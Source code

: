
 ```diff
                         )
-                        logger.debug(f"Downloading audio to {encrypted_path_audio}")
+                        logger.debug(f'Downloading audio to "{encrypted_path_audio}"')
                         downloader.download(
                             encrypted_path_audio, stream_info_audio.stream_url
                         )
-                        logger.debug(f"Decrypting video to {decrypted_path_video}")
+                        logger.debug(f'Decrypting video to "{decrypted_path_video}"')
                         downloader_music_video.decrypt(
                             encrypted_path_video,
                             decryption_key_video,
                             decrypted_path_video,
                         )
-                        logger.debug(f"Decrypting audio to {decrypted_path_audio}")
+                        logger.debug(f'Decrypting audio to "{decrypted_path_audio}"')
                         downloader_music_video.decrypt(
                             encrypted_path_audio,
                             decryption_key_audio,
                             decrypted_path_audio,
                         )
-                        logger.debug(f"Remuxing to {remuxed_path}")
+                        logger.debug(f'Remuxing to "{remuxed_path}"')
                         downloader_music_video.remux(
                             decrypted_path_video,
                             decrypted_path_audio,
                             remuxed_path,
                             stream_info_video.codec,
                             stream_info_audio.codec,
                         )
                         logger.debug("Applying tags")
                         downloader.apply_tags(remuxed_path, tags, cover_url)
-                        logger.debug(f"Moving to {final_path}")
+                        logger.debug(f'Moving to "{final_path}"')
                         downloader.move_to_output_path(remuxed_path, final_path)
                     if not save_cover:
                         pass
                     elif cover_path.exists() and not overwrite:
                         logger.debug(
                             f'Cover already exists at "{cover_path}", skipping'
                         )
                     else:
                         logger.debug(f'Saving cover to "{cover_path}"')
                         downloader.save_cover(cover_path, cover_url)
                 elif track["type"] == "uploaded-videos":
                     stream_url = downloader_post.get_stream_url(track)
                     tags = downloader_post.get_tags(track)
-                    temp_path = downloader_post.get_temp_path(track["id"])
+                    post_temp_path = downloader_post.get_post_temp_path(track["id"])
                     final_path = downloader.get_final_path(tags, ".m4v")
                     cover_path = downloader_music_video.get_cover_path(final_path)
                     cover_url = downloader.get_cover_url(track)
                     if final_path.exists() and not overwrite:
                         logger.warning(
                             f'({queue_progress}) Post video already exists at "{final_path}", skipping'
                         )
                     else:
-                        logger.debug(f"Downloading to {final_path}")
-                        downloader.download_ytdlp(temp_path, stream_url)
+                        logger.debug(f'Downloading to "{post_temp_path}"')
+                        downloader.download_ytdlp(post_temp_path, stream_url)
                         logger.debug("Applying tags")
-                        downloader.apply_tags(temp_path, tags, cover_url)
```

--

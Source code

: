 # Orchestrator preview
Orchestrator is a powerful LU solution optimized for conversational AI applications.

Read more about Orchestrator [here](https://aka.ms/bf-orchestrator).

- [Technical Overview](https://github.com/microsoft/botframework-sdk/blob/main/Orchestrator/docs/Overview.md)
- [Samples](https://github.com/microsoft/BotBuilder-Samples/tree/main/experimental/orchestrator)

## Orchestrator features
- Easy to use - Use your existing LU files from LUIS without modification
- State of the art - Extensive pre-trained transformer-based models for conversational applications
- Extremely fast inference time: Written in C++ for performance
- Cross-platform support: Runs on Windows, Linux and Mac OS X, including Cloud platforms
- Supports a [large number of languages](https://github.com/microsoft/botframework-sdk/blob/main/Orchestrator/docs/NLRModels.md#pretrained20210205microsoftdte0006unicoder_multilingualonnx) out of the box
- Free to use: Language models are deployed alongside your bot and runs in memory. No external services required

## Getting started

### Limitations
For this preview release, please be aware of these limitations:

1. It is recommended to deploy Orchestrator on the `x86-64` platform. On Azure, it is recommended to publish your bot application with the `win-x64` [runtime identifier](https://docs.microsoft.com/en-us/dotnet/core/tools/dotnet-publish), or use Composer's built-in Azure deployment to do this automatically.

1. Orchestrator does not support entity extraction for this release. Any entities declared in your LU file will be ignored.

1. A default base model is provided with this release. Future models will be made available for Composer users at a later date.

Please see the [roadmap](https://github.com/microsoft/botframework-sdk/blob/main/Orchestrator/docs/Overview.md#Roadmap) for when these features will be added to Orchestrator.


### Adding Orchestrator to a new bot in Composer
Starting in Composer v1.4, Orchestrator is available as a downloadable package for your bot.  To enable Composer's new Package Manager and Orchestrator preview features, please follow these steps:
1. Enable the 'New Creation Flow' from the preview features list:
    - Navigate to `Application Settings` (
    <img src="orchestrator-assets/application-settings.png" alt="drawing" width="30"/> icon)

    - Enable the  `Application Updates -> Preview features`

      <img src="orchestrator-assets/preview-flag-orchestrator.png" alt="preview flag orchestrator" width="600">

--

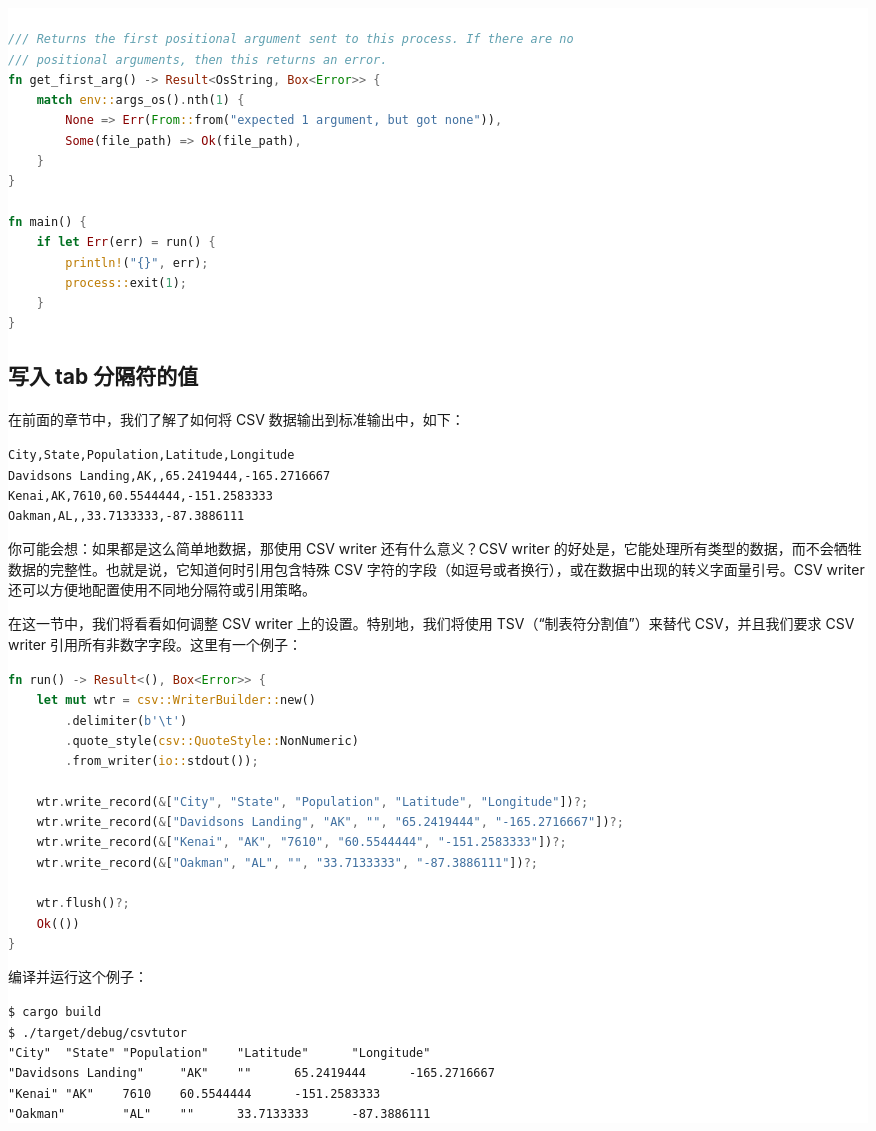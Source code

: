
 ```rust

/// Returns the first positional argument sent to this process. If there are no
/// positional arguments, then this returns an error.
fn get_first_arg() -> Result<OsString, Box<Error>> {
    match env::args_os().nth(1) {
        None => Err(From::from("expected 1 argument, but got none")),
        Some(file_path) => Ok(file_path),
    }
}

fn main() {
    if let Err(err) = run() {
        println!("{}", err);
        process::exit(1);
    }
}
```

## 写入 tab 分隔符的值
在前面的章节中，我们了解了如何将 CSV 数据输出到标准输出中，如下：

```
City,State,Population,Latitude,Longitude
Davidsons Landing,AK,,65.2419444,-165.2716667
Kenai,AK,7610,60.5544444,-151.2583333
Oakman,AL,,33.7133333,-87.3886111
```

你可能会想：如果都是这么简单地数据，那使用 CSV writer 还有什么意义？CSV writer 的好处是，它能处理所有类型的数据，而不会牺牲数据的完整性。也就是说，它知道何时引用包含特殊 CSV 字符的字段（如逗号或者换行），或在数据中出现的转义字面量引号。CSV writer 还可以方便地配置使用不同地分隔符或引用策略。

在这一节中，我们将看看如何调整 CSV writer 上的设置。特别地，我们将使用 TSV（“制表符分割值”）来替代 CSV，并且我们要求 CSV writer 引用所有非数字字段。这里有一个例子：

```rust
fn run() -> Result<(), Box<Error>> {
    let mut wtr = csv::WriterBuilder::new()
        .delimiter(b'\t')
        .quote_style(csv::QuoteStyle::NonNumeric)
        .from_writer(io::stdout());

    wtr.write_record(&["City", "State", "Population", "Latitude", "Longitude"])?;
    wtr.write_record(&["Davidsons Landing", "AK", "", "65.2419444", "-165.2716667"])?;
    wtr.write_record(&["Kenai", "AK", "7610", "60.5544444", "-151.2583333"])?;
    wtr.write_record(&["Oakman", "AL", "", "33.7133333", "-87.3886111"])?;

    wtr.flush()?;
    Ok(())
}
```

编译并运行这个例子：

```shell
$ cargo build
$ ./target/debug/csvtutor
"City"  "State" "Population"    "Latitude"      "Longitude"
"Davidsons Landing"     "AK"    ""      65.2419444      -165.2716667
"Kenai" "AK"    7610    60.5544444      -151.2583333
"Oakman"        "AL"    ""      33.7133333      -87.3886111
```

▸ **Task instructions**: All lines in the listing above from the line containing "- Easy to use" to the line containing "1. It is recommended", inclusive, should be retyped exactly; no other lines should appear.

▸ **Exercise output**:
- Easy to use - Use your existing LU files from LUIS without modification
- State of the art - Extensive pre-trained transformer-based models for conversational applications
- Extremely fast inference time: Written in C++ for performance
- Cross-platform support: Runs on Windows, Linux and Mac OS X, including Cloud platforms
- Supports a [large number of languages](https://github.com/microsoft/botframework-sdk/blob/main/Orchestrator/docs/NLRModels.md#pretrained20210205microsoftdte0006unicoder_multilingualonnx) out of the box
- Free to use: Language models are deployed alongside your bot and runs in memory. No external services required

## Getting started

### Limitations
For this preview release, please be aware of these limitations:

1. It is recommended to deploy Orchestrator on the `x86-64` platform. On Azure, it is recommended to publish your bot application with the `win-x64` [runtime identifier](https://docs.microsoft.com/en-us/dotnet/core/tools/dotnet-publish), or use Composer's built-in Azure deployment to do this automatically.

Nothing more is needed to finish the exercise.